They appear riding on dust devils, and they cut people using the nails on both their hands that are like sickles. One would receive a sharp wound from it, but there is no pain.

They are seen to be the same as the Qiongqi (窮奇) of China, and kamaitachi are also sometimes written as 窮奇.

It was originally thought to be a corruption of the word "kamae tachi" (stance sword), but like the kyūki in the "Yin" part of Toriyama Sekien's Gazu Hyakki Yagyō, they were thus re-used and depicted as a weasel yōkai, eventually becoming established as the yōkai it is now. In the "Mimibukuro" by Negishi Shizumori as well, children in the estate called Kagaya in Edo were enveloped by a whirlwind, and on the surface of their backs, there remained the footsteps of a beast, and it was written that this was the proof of a "kamae tachi" (構太刀). As a beast with fur like that of a hedgehog and a cry like that of a dog, and one that flies through the air with wings, they are said to attack people with limbs like that of a sickle or razor.

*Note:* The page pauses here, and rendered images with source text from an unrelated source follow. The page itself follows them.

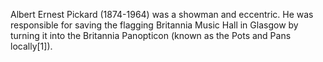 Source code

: Albert Ernest Pickard (1874-1964) was a showman and eccentric. He was responsible for saving the flagging Britannia Music Hall in Glasgow by turning it into the Britannia Panopticon (known as the Pots and Pans locally[1]).
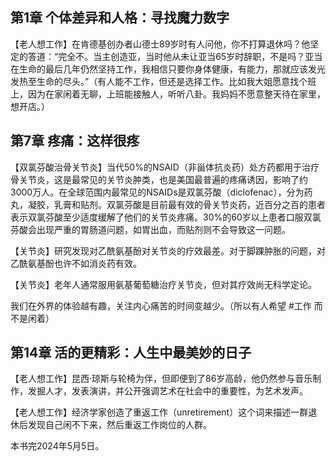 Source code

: ## 第1章 个体差异和人格：寻找魔力数字

【老人想工作】在肯德基创办者山德士89岁时有人问他，你不打算退休吗？他坚定的答道：“完全不。当主创造亚，当时他从未让亚当65岁时辞职，不是吗？亚当在生命的最后几年仍然坚持工作，我相信只要你身体健康，有能力，那就应该发光发热至生命的尽头。”（有人能不工作，但还是选择工作。比如我大姐愿意找个班上，因为在家闲着无聊，上班能接触人，听听八卦。我妈妈不愿意整天待在家里，想开店。）

## 第7章 疼痛：这样很疼

【双氯芬酸治骨关节炎】当代50%的NSAID（非甾体抗炎药）处方药都用于治疗骨关节炎，这是最常见的关节炎肿类，也是美国最普遍的疼痛诱因，影响了约3000万人。在全球范围内最常见的NSAIDs是双氯芬酸（diclofenac），分为药丸，凝胶，乳膏和贴剂。双氯芬酸是目前最有效的骨关节炎药，近百分之百的患者表示双氯芬酸至少适度缓解了他们的关节炎疼痛。30%的60岁以上患者口服双氯芬酸会出现严重的胃肠道问题，如胃出血，而贴剂则不会导致这一问题。

【关节炎】研究发现对乙酰氨基酚对关节炎的疗效最差。对于脚踝肿胀的问题，对乙酰氨基酚也许不如消炎药有效。

【关节炎】老年人通常服用氨基葡萄糖治疗关节炎，但对其疗效尚无科学定论。

我们在外界的体验越有趣，关注内心痛苦的时间变越少。（所以有人希望 #工作 而不是闲着）

## 第14章 活的更精彩：人生中最美妙的日子

【老人想工作】昆西·琼斯与轮椅为伴，但即便到了86岁高龄，他仍然参与音乐制作，发掘人才，发表演讲，并公开强调艺术在社会中的重要性，为艺术发声。

【老人想工作】经济学家创造了重返工作（unretirement）这个词来描述一群退休后发现自己闲不下来，然后重返工作岗位的人群。

本书完2024年5月5日。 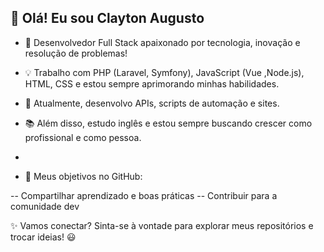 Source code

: ## 👋 Olá! Eu sou Clayton Augusto

- 🚀 Desenvolvedor Full Stack apaixonado por tecnologia, inovação e resolução de problemas!

- 💡 Trabalho com PHP (Laravel, Symfony), JavaScript (Vue ,Node.js), HTML, CSS e estou sempre aprimorando minhas habilidades.

- 🎯 Atualmente, desenvolvo APIs, scripts de automação e sites.

- 📚 Além disso, estudo inglês e estou sempre buscando crescer como profissional e como pessoa.
- 
- 🔗 Meus objetivos no GitHub:

-- Compartilhar aprendizado e boas práticas
-- Contribuir para a comunidade dev

✨ Vamos conectar? Sinta-se à vontade para explorar meus repositórios e trocar ideias! 😃
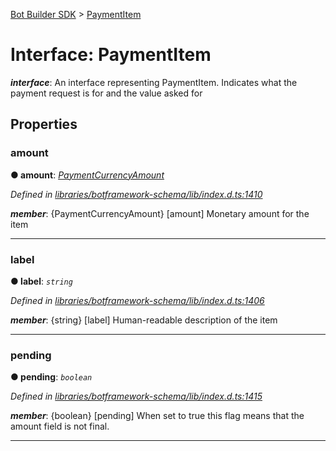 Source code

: [Bot Builder SDK](../README.md) > [PaymentItem](../interfaces/botbuilder.paymentitem.md)



# Interface: PaymentItem

*__interface__*: An interface representing PaymentItem. Indicates what the payment request is for and the value asked for



## Properties
<a id="amount"></a>

###  amount

**●  amount**:  *[PaymentCurrencyAmount](botbuilder.paymentcurrencyamount.md)* 

*Defined in [libraries/botframework-schema/lib/index.d.ts:1410](https://github.com/Microsoft/botbuilder-js/blob/c748a95/libraries/botframework-schema/lib/index.d.ts#L1410)*


*__member__*: {PaymentCurrencyAmount} [amount] Monetary amount for the item





___

<a id="label"></a>

###  label

**●  label**:  *`string`* 

*Defined in [libraries/botframework-schema/lib/index.d.ts:1406](https://github.com/Microsoft/botbuilder-js/blob/c748a95/libraries/botframework-schema/lib/index.d.ts#L1406)*


*__member__*: {string} [label] Human-readable description of the item





___

<a id="pending"></a>

###  pending

**●  pending**:  *`boolean`* 

*Defined in [libraries/botframework-schema/lib/index.d.ts:1415](https://github.com/Microsoft/botbuilder-js/blob/c748a95/libraries/botframework-schema/lib/index.d.ts#L1415)*


*__member__*: {boolean} [pending] When set to true this flag means that the amount field is not final.





___


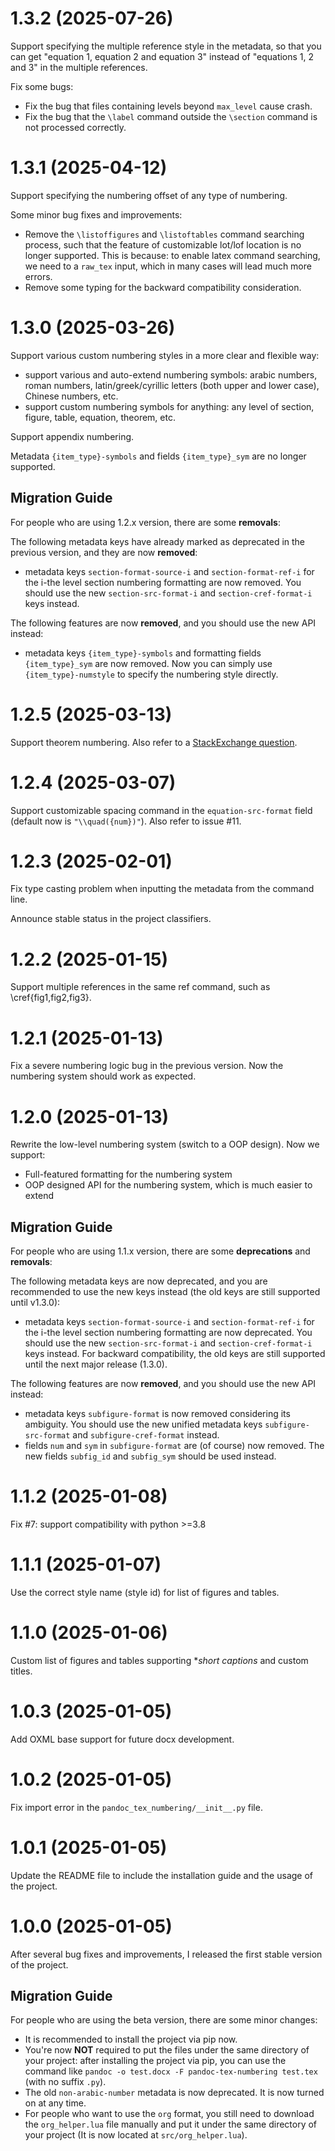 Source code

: # 1.3.2 (2025-07-26)
Support specifying the multiple reference style in the metadata, so that you can get "equation 1, equation 2 and equation 3" instead of "equations 1, 2 and 3" in the multiple references.

Fix some bugs:
- Fix the bug that files containing levels beyond `max_level` cause crash.
- Fix the bug that the `\label` command outside the `\section` command is not processed correctly.

# 1.3.1 (2025-04-12)
Support specifying the numbering offset of any type of numbering.

Some minor bug fixes and improvements:
- Remove the `\listoffigures` and `\listoftables` command searching process, such that the feature of customizable lot/lof location is no longer supported. This is because: to enable latex command searching, we need to a `raw_tex` input, which in many cases will lead much more errors.
- Remove some typing for the backward compatibility consideration.

# 1.3.0 (2025-03-26)
Support various custom numbering styles in a more clear and flexible way:
- support various and auto-extend numbering symbols: arabic numbers, roman numbers, latin/greek/cyrillic letters (both upper and lower case), Chinese numbers, etc.
- support custom numbering symbols for anything: any level of section, figure, table, equation, theorem, etc.

Support appendix numbering.

Metadata `{item_type}-symbols` and fields `{item_type}_sym` are no longer supported.

## Migration Guide
For people who are using 1.2.x version, there are some **removals**:

The following metadata keys have already marked as deprecated in the previous version, and they are now **removed**:
- metadata keys `section-format-source-i` and `section-format-ref-i` for the i-the level section numbering formatting are now removed. You should use the new `section-src-format-i` and `section-cref-format-i` keys instead.

The following features are now **removed**, and you should use the new API instead:
- metadata keys `{item_type}-symbols` and formatting fields `{item_type}_sym` are now removed. Now you can simply use `{item_type}-numstyle` to specify the numbering style directly.

# 1.2.5 (2025-03-13)
Support theorem numbering. Also refer to a [StackExchange question](https://tex.stackexchange.com/questions/738132/simultaneously-cross-referencing-numbered-amsthm-theorems-and-numbered-equations).

# 1.2.4 (2025-03-07)
Support customizable spacing command in the `equation-src-format` field (default now is `"\\quad({num})"`). Also refer to issue #11.

# 1.2.3 (2025-02-01)
Fix type casting problem when inputting the metadata from the command line. 

Announce stable status in the project classifiers.

# 1.2.2 (2025-01-15)

Support multiple references in the same ref command, such as \cref{fig1,fig2,fig3}.

# 1.2.1 (2025-01-13)

Fix a severe numbering logic bug in the previous version. Now the numbering system should work as expected.

# 1.2.0 (2025-01-13)

Rewrite the low-level numbering system (switch to a OOP design). Now we support:

- Full-featured formatting for the numbering system
- OOP designed API for the numbering system, which is much easier to extend

## Migration Guide
For people who are using 1.1.x version, there are some **deprecations** and **removals**:

The following metadata keys are now deprecated, and you are recommended to use the new keys instead (the old keys are still supported until v1.3.0):
- metadata keys `section-format-source-i` and `section-format-ref-i` for the i-the level section numbering formatting are now deprecated. You should use the new `section-src-format-i` and `section-cref-format-i` keys instead. For backward compatibility, the old keys are still supported until the next major release (1.3.0).

The following features are now **removed**, and you should use the new API instead:
- metadata keys `subfigure-format` is now removed considering its ambiguity. You should use the new unified metadata keys `subfigure-src-format` and `subfigure-cref-format` instead.
- fields `num` and `sym` in `subfigure-format` are (of course) now removed. The new fields `subfig_id` and `subfig_sym` should be used instead.

# 1.1.2 (2025-01-08)

Fix #7: support compatibility with python >=3.8

# 1.1.1 (2025-01-07)

Use the correct style name (style id) for list of figures and tables.

# 1.1.0 (2025-01-06)

Custom list of figures and tables supporting **short captions* and custom titles.

# 1.0.3 (2025-01-05)

Add OXML base support for future docx development.


# 1.0.2 (2025-01-05)

Fix import error in the `pandoc_tex_numbering/__init__.py` file.

# 1.0.1 (2025-01-05)

Update the README file to include the installation guide and the usage of the project.

# 1.0.0 (2025-01-05)
After several bug fixes and improvements, I released the first stable version of the project. 

## Migration Guide
For people who are using the beta version, there are some minor changes:
- It is recommended to install the project via pip now.
- You're now **NOT** required to put the files under the same directory of your project: after installing the project via pip, you can use the command like `pandoc -o test.docx -F pandoc-tex-numbering test.tex` (with no suffix `.py`).
- The old `non-arabic-number` metadata is now deprecated. It is now turned on at any time.
- For people who want to use the `org` format, you still need to download the `org_helper.lua` file manually and put it under the same directory of your project (It is now located at `src/org_helper.lua`).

Also, there are tales of experiences with these not only in the outdoors but also indoors, and in Edo, there are tales of women who attempted to do their business in a bathroom in Yotsuya and men who attempted put on a geta in Ushigome who encountered kamaitachi. In Ōme, there is a story where a certain woman had her lover stolen by another woman, and gathering up her resentment, when she cut her own hair, that hair became a kamaitachi, and cut off her rival in love's head by the neck with a single stroke. In this way, the legends of the kamaitachi in these various area are the same phenomena, but what their true identity is thought to be is not uniform.